● **Task to complete**
Print the data that follows exactly as it stands, from its first line through the line containing "Cabe a você", and stop there.

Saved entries
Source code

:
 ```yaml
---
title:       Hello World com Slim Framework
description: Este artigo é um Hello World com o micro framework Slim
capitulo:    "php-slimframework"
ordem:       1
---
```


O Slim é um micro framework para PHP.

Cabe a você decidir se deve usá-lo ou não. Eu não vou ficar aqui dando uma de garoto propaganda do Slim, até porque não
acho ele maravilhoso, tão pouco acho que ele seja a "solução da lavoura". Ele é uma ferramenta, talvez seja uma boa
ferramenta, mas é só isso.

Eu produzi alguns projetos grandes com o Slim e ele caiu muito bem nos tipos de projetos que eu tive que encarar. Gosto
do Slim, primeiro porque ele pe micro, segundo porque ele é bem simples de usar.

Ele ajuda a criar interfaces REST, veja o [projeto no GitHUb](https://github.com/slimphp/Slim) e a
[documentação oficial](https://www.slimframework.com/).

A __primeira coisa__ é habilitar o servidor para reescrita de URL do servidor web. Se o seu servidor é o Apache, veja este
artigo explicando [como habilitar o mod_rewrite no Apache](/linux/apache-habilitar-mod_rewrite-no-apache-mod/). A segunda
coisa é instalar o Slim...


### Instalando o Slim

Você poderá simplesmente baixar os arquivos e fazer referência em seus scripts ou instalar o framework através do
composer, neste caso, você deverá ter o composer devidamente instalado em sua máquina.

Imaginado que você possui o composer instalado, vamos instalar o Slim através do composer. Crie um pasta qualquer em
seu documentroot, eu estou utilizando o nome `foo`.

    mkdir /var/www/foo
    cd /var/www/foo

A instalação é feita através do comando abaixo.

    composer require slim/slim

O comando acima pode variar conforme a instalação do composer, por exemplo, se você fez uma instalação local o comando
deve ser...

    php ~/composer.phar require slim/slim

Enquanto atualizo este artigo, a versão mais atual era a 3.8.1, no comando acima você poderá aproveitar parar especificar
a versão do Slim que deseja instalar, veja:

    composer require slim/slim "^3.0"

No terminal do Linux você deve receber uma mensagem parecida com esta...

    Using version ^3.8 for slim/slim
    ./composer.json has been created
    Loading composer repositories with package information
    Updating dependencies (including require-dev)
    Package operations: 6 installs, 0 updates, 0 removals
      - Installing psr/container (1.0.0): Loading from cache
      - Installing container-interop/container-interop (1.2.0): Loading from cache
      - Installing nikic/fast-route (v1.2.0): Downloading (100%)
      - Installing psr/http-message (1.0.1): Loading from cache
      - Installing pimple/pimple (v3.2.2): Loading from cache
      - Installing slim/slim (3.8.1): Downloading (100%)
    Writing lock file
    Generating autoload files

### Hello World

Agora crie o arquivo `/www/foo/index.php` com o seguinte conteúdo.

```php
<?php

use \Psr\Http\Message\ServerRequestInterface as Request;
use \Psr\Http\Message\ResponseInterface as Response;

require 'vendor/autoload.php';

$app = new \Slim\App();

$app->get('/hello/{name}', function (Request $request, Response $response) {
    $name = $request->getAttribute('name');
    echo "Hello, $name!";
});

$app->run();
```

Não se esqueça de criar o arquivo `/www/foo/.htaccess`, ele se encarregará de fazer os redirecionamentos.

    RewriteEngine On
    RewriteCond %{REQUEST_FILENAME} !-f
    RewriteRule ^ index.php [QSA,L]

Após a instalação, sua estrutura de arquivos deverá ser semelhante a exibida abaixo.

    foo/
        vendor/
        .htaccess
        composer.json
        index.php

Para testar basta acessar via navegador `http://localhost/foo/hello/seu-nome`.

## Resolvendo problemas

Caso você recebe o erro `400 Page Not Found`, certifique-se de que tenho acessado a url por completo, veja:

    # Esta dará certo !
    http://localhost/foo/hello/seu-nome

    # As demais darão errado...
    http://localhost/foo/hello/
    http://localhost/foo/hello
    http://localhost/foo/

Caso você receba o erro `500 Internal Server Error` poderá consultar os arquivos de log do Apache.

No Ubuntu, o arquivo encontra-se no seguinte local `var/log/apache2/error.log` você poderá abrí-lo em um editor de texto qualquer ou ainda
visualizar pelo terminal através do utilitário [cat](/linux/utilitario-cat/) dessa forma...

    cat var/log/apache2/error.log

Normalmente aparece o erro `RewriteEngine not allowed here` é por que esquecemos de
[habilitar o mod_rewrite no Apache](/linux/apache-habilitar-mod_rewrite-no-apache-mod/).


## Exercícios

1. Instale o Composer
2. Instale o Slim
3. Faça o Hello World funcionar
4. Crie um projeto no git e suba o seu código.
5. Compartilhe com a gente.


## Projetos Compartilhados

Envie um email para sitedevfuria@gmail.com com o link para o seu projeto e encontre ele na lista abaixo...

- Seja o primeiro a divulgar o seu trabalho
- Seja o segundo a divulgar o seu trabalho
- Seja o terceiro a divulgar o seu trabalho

● **Solution for this exercise**
Source code

:
 ```yaml
---
title:       Hello World com Slim Framework
description: Este artigo é um Hello World com o micro framework Slim
capitulo:    "php-slimframework"
ordem:       1
---
```


O Slim é um micro framework para PHP.

Cabe a você decidir se deve usá-lo ou não. Eu não vou ficar aqui dando uma de garoto propaganda do Slim, até porque não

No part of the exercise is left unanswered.